Les militaires sont astreints à une obligation de réserve. Nous sommes de ceux qui considèrent cette situation comme préjudiciable à l’intérêt général en ce qu’elle entrave le débat et sclérose les Armées. Mais tant que cette obligation existe, elle doit s’appliquer à tous.

Or, un document de plusieurs pages circule illégalement, depuis la fin août, dans les casernes de gendarmerie sans qu’il soit possible d’y répondre. Intitulé " Activités du Réseau Voltaire contre la Gendarmerie Nationale : Conséquences ", il a d’abord été diffusé à l’initiative du lieutenant-colonel (CR) Gérard Hirel, président du CODEN (Comité de défense de l’Europe des nations), à divers commandants de groupements de Gendarmerie et à diverses brigades, puis au sein même des unités. On peut y lire " Le Réseau Voltaire est devenu en six ans un des principaux lobbies de défense de toutes les déviances et le fer de lance de l’anti-France (...) Le Réseau Voltaire s’en prend actuellement à l’un des derniers piliers de la nation jusqu’alors épargné, la Gendarmerie. Au-delà de la défense de cette dernière, il me semble urgent et vital pour la France de détruire le Réseau lui-même ".

Ce document comprend diverses allusions ténébreuses, met en cause le préfet du Finistère, Jean-Marc Rebière (muté un mois plus tard, cf. RV 00/0348) et insinue que nous aurions joué un rôle dans l’arrestation d’un colonel en Corse et dans la mise en accusation de son unité.

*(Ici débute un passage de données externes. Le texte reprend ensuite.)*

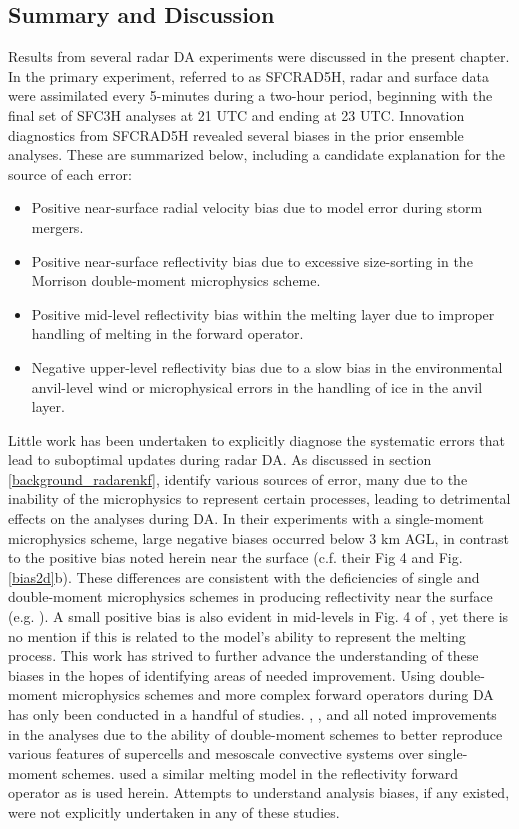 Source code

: \subsection{Summary and Discussion}
Results from several radar DA experiments were discussed in the present chapter. In the primary experiment, referred to as SFCRAD5H, radar and surface data were assimilated every 5-minutes during a two-hour period, beginning with the final set of SFC3H analyses at 21 UTC and ending at 23 UTC. Innovation diagnostics from SFCRAD5H revealed several biases in the prior ensemble analyses. These are summarized below, including a candidate explanation for the source of each error:

\begin{itemize}
\item Positive near-surface radial velocity bias due to model error during storm mergers.
\item Positive near-surface reflectivity bias due to excessive size-sorting in the Morrison double-moment microphysics scheme.
\item Positive mid-level reflectivity bias within the melting layer due to improper handling of melting in the forward operator.
\item Negative upper-level reflectivity bias due to a slow bias in the environmental anvil-level wind or microphysical errors in the handling of ice in the anvil layer.
\end{itemize}

Little work has been undertaken to explicitly diagnose the systematic errors that lead to suboptimal updates during radar DA. As discussed in section \ref{background_radarenkf}, \citet{dowelletal11} identify various sources of error, many due to the inability of the microphysics to represent certain processes, leading to detrimental effects on the analyses during DA. In their experiments with a single-moment microphysics scheme, large negative biases occurred below 3 km AGL, in contrast to the positive bias noted herein near the surface (c.f. their Fig 4 and Fig. \ref{bias2d}b). These differences are consistent with the deficiencies of single and double-moment microphysics schemes in producing reflectivity near the surface (e.g. \citealt{dawsonetal10,kumjianryzhkov12}). A small positive bias is also evident in mid-levels in Fig. 4 of \citet{dowelletal11}, yet there is no mention if this is related to the model's ability to represent the melting process. This work has strived to further advance the understanding of these biases in the hopes of identifying areas of needed improvement. Using double-moment microphysics schemes and more complex forward operators during DA has only been conducted in a handful of studies. \citet{jungetal12}, \citet{putnametal13}, and \citet{yussoufetal13} all noted improvements in the analyses due to the ability of double-moment schemes to better reproduce various features of supercells and mesoscale convective systems over single-moment schemes. \citet{jungetal12} used a similar melting model in the reflectivity forward operator as is used herein. Attempts to understand analysis biases, if any existed, were not explicitly undertaken in any of these studies.

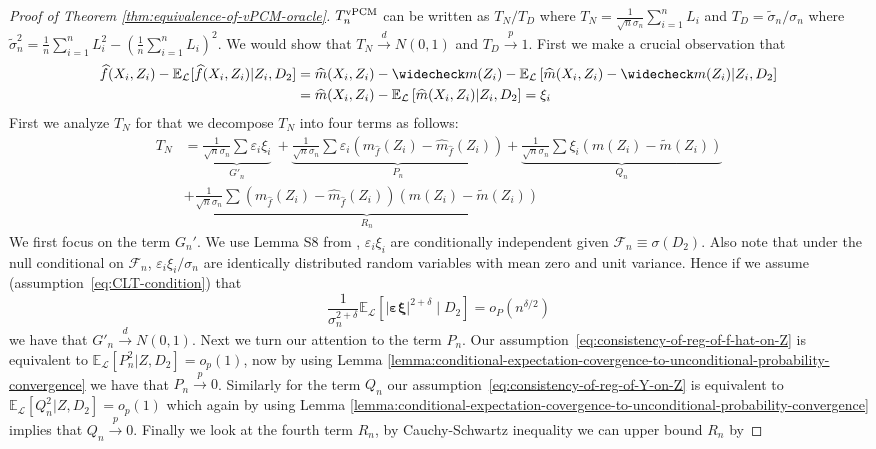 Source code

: \documentclass[12pt]{article}
\theoremstyle{definition}
\theoremstyle{remark}
\newcommand{\E}{\mathbb E}								%
\newcommand{\srx}{X}									%
\newcommand{\srz}{Z}									%
\newcommand{\law}{\mathcal L}							%
\begin{document}
\begin{proof}[Proof of Theorem \ref{thm:equivalence-of-vPCM-oracle}]
	$T_n^{\textnormal{vPCM}}$ can be written as $T_N/T_D$ where $T_N = \frac{1}{\sqrt n \sigma_n} \sum_{i=1}^n L_i$ and $T_D = \widetilde \sigma_n/\sigma_n$ where $\widetilde \sigma_n^2 = \frac{1}{n}\sum_{i=1}^n L_i^2 - \left(\frac{1}{n} \sum_{i=1}^n L_i\right)^2$.
	We would show that $T_N \overset{d}{\to} N(0,1)$ and $T_D \overset{p}{\to} 1$.
	First we make a crucial observation that
	\begin{align*}
		\widehat f(\srx_i,\srz_i) - \E_{\law}[\widehat{f} (\srx_i,\srz_i) | \srz_i,D_2] &= \widehat m(\srx_i,\srz_i) - \widecheck m(\srz_i) - \E_{\law}\left[\widehat m(\srx_i,\srz_i) - \widecheck m(\srz_i) | \srz_i,D_2 \right]\\
		&= \widehat m(\srx_i,\srz_i) - \E_{\law}\left[\widehat m(\srx_i,\srz_i)  | \srz_i,D_2 \right] = \xi_i
	\end{align*}
	First we analyze $T_N$ for that we decompose $T_N$ into four terms as follows:
	\begin{align*}
		T_N &= \underbrace{\frac{1}{\sqrt n \sigma_n} \sum \varepsilon_i\xi_i}_{G'_n}\
		+ \underbrace{\frac{1}{\sqrt n \sigma_n} \sum \varepsilon_i(m_{\widehat f}(\srz_i) -\widehat m_{\widehat f}(\srz_i))}_{P_n} 
		+\underbrace{\frac{1}{\sqrt n\sigma_n} \sum\xi_i( m(\srz_i) - \widetilde m(\srz_i))}_{Q_n} \\
		&+ \underbrace{\frac{1}{\sqrt n \sigma_n} \sum (m_{\widehat f}(\srz_i) -\widehat m_{\widehat f}(\srz_i))( m(\srz_i) - \widetilde m(\srz_i))}_{R_n}
	\end{align*}
	We first focus on the term $G_n'$. 
	We use Lemma S8 from \citep{Lundborg2022a}, $\varepsilon_i\xi_i$ are conditionally independent given $\mathcal F_n \equiv \sigma(D_2)$. Also note that under the null conditional on $\mathcal{F}_n$, $\varepsilon_i\xi_i/\sigma_n$ are identically distributed random variables with mean zero and unit variance. Hence if we assume (assumption~\eqref{eq:CLT-condition}) that 
	$$
	\frac{1}{\sigma_n^{2+\delta}}\E_\law\left[|\bm\varepsilon\bm\xi|^{2+\delta} \mid D_2\right] = o_P(n^{\delta/2})
	$$
	we have that  $G'_n \overset{d}{\to} N(0,1)$. Next we turn our attention to the term $P_n$.  Our assumption~\eqref{eq:consistency-of-reg-of-f-hat-on-Z} is equivalent to $\E_{\law}[P_n^2 | \srz,D_2] = o_p(1)$, now by using Lemma \ref{lemma:conditional-expectation-covergence-to-unconditional-probability-convergence} we have that $P_n \overset{p}{\to} 0$. Similarly for the term $Q_n$ our assumption~\eqref{eq:consistency-of-reg-of-Y-on-Z}  is equivalent to $\E_{\law}[Q_n^2 | \srz,D_2] = o_p(1)$ which again by using Lemma \ref{lemma:conditional-expectation-covergence-to-unconditional-probability-convergence} implies that $Q_n \overset{p}{\to} 0$. Finally we look at the fourth term $R_n$, by Cauchy-Schwartz inequality we can upper bound $R_n$ by

\end{proof}
\end{document}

Le ministère de la Défense, que nous avons saisi, n’a pas été en mesure de faire cesser ces agissements. Pire, d’autres documents circulent actuellement, dans les mêmes circuits, cette fois pour mettre en cause la loyauté du ministre, Alain Richard. Dans les Armées, les Républicains sont donc toujours astreints au devoir de réserve, tandis que l’extrême droite jouit de la liberté d’expression.

Pour notre part, nous constatons que le lieutenant-colonel (CR) Gérard Hirel n’est pas seulement le président de l’association CODEN, il dirige aussi le Département Protection Assistance (DPA), version mégretiste du DPS. Nous rappelons que nous avons dénoncé devant la Commission d’enquête parlementaire sur le DPS les liens entre le pseudo service-d’ordre lepéniste et la Direction de la protection et de la Sécurité de la Défense (DPSD), et l’utilisation des nervis de l’extrême droite comme mercenaires dans des opérations non revendiquées en Afrique. Nous nous réjouissons qu’en juillet Alain Richard ait mis fin au commandement du général Ascenci et ait désigné un nouveau directeur de la DPSD.

Nous avions constaté la continuité entre le SAC de Jacques Foccart et le DPS de François de Grossouvre. Nous nous interrogeons sur la persistance, au sein de l’appareil d’Etat, d’un dispositif incompatible avec les institutions républicaines.